Right now, I’m in the final stages of launching “Chase of a Lifetime.” I hired a cover artist and copy editor. I suck at cover art and I wanted a copy editor to back up my own extensive edits. And I’ve always believed that copy editors are the most important people in publishing. There’s this concept out there that a lot of self-published books aren’t up to certain standards and they lack quality. All I can say is that I’ve never worked so hard and edited so much in my life. This is a small, humble venture for me, but I also want it to be as perfect as I can get it. Just ask Tony, my partner, what life had been like since I started this. I have driven the poor man crazy.(smile)

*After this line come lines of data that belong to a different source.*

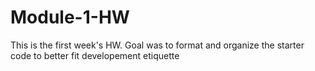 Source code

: # Module-1-HW
This is the first week's HW. 
Goal was to format and organize the starter code to better fit developement etiquette
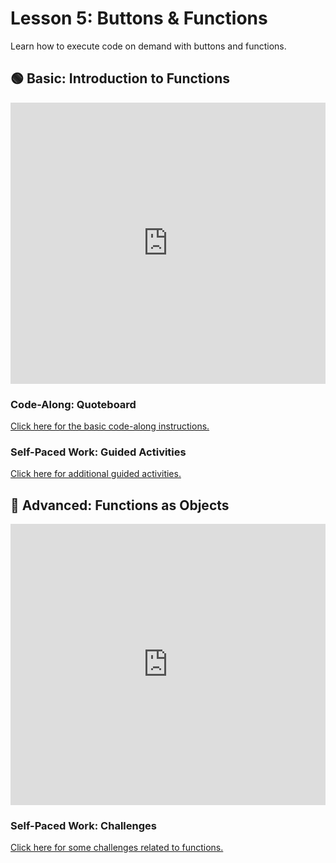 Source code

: # Lesson 5: Buttons & Functions
Learn how to execute code on demand with buttons and functions.

## 🟢 Basic: Introduction to Functions
<iframe src='https://view.officeapps.live.com/op/embed.aspx?src=https://hylandtechoutreach.github.io/webskillup/Lesson05ButtonsAndFunctions/IntroductionToFunctions.pptx' width='100%' height='450px' frameborder='0'></iframe>

### Code-Along: Quoteboard
[Click here for the basic code-along instructions.](QuoteboardCodeAlong.md)

### Self-Paced Work: Guided Activities
[Click here for additional guided activities.](FunctionsGuidedActivities.md)

## 🔷 Advanced: Functions as Objects
<iframe src='https://view.officeapps.live.com/op/embed.aspx?src=https://hylandtechoutreach.github.io/webskillup/Lesson05ButtonsAndFunctions/FunctionsAsObjects.pptx' width='100%' height='450px' frameborder='0'></iframe>

### Self-Paced Work: Challenges
[Click here for some challenges related to functions.](FunctionsChallenges.md)
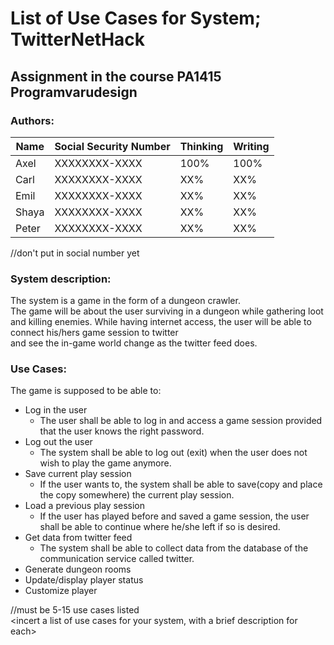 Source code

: # List of Use Cases for System; TwitterNetHack

## Assignment in the course PA1415 Programvarudesign  

<incert date here>

### Authors:
Name    | Social Security Number | Thinking | Writing |
--------|------------------------|----------|---------|
Axel    | XXXXXXXX-XXXX	         | 100%     | 100%    |
Carl    | XXXXXXXX-XXXX	         | XX%      | XX%     |
Emil    | XXXXXXXX-XXXX	         | XX%      | XX%     |
Shaya   | XXXXXXXX-XXXX	         | XX%      | XX%     |
Peter   | XXXXXXXX-XXXX	         | XX%      | XX%     |

//don't put in social number yet


### System description:
The system is a game in the form of a dungeon crawler.  
The game will be about the user surviving in a dungeon while gathering loot and killing enemies.
While having internet access, the user will be able to connect his/hers game session to twitter  
and see the in-game world change as the twitter feed does.
 

### Use Cases:
The game is supposed to be able to:
- Log in the user
	- The user shall be able to log in and access a game session provided that the user knows the right password.
- Log out the user
	- The system shall be able to log out (exit) when the user does not wish to play the game anymore.
- Save current play session
	- If the user wants to, the system shall be able to save(copy and place the copy somewhere) the current play session.
- Load a previous play session
	- If the user has played before and saved a game session, the user shall be able to continue where he/she left if so is desired.
- Get data from twitter feed
	- The system shall be able to collect data from the database of the communication service called twitter.
- Generate dungeon rooms
- Update/display player status
- Customize player

//must be  5-15 use cases listed   
<incert a list of use cases for your system, with a brief description for each>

I’ll post more soon. I’m hoping to have the cover art ready either this week or next. And if anyone has any questions about publishing on Amazon, feel free to ask.
Here’s the blurb for COAL (still subject to change):
When Jim Darling graduates from Princeton and goes back home to Texas, he dreads everything ahead of him. He’s almost twenty-one years old, still in the closet, and has never been with a man. Though his father wants him to go to law school so he can join him in his law firm, it’s the last thing Jim wants to do.
On Jim’s first night home, during his college graduation party at his mom and dad’s ranch, he runs into his best friend’s dad, Len Mayfield, a rugged, handsome investment banker in his late thirties who rides horses and wears a cowboy hat when he’s not working as an investment banker. Len’s life isn’t much different from Jim’s. He’s been in the closet forever, he’s trapped in a marriage of convenience with a wife who cheats, and he’s resigned to his circumstances.
That is until Len runs into the grown up version of Jim Darling at the graduation party. What happens after that blossoms into something neither of them ever expected. A long seduction leads to fantastic love-making. There’s enough passion, heartache, and frustration to challenge their fragile relationship in more ways than one.
Will Jim Darling find a way to come clean with his mom and dad so he can find the happiness he’s always wanted? And will Len Mayfield find the courage to finally come out of the closet and walk away from a life that has never made him happy?